Work request:
Could you print all the entries exactly?
Information: Begin
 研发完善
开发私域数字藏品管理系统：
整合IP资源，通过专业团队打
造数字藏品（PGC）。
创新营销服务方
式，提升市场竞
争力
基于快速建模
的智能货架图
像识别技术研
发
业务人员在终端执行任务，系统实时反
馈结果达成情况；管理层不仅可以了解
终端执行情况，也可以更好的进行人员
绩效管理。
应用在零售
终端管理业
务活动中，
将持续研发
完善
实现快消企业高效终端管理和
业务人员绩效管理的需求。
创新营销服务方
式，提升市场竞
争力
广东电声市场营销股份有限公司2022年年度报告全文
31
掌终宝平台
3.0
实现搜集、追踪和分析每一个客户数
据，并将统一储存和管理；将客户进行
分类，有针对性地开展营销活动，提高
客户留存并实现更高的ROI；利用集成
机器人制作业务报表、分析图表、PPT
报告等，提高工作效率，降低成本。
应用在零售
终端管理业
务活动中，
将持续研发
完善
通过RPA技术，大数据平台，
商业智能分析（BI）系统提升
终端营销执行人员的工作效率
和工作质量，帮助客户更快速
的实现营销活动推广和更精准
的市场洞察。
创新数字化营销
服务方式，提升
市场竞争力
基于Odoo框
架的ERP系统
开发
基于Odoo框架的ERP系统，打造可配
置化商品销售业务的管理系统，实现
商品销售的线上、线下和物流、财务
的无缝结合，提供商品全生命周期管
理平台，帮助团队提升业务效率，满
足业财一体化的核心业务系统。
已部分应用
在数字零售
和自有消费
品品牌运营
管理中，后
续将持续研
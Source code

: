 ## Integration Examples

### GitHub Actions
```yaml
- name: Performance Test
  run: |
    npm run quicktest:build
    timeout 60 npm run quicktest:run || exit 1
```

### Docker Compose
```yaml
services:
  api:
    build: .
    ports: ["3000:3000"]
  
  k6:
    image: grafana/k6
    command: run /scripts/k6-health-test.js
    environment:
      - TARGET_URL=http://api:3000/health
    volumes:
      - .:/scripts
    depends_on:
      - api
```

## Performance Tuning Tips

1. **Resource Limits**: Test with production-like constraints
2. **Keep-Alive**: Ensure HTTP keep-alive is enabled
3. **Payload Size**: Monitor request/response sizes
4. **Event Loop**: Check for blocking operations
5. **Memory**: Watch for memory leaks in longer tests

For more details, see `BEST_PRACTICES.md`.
Information: End
Task output:
 研发完善
开发私域数字藏品管理系统：
整合IP资源，通过专业团队打
造数字藏品（PGC）。
创新营销服务方
式，提升市场竞
争力
基于快速建模
的智能货架图
像识别技术研
发
业务人员在终端执行任务，系统实时反
馈结果达成情况；管理层不仅可以了解
终端执行情况，也可以更好的进行人员
绩效管理。
应用在零售
终端管理业
务活动中，
将持续研发
完善
实现快消企业高效终端管理和
业务人员绩效管理的需求。
创新营销服务方
式，提升市场竞
争力
广东电声市场营销股份有限公司2022年年度报告全文
31
掌终宝平台
3.0
实现搜集、追踪和分析每一个客户数
据，并将统一储存和管理；将客户进行
分类，有针对性地开展营销活动，提高
客户留存并实现更高的ROI；利用集成
机器人制作业务报表、分析图表、PPT
报告等，提高工作效率，降低成本。
应用在零售
终端管理业
务活动中，
将持续研发
完善
通过RPA技术，大数据平台，
商业智能分析（BI）系统提升
终端营销执行人员的工作效率
和工作质量，帮助客户更快速
的实现营销活动推广和更精准
的市场洞察。
创新数字化营销
服务方式，提升
市场竞争力
基于Odoo框
架的ERP系统
开发
基于Odoo框架的ERP系统，打造可配
置化商品销售业务的管理系统，实现
商品销售的线上、线下和物流、财务
的无缝结合，提供商品全生命周期管
理平台，帮助团队提升业务效率，满
足业财一体化的核心业务系统。
已部分应用
在数字零售
和自有消费
品品牌运营
管理中，后
续将持续研
Source code

: ## Integration Examples

### GitHub Actions
```yaml
- name: Performance Test
  run: |
    npm run quicktest:build
    timeout 60 npm run quicktest:run || exit 1
```

### Docker Compose
```yaml
services:
  api:
    build: .
    ports: ["3000:3000"]
  
  k6:
    image: grafana/k6
    command: run /scripts/k6-health-test.js
    environment:
      - TARGET_URL=http://api:3000/health
    volumes:
      - .:/scripts
    depends_on:
      - api
```

## Performance Tuning Tips

1. **Resource Limits**: Test with production-like constraints
2. **Keep-Alive**: Ensure HTTP keep-alive is enabled
3. **Payload Size**: Monitor request/response sizes
4. **Event Loop**: Check for blocking operations
5. **Memory**: Watch for memory leaks in longer tests

For more details, see `BEST_PRACTICES.md`.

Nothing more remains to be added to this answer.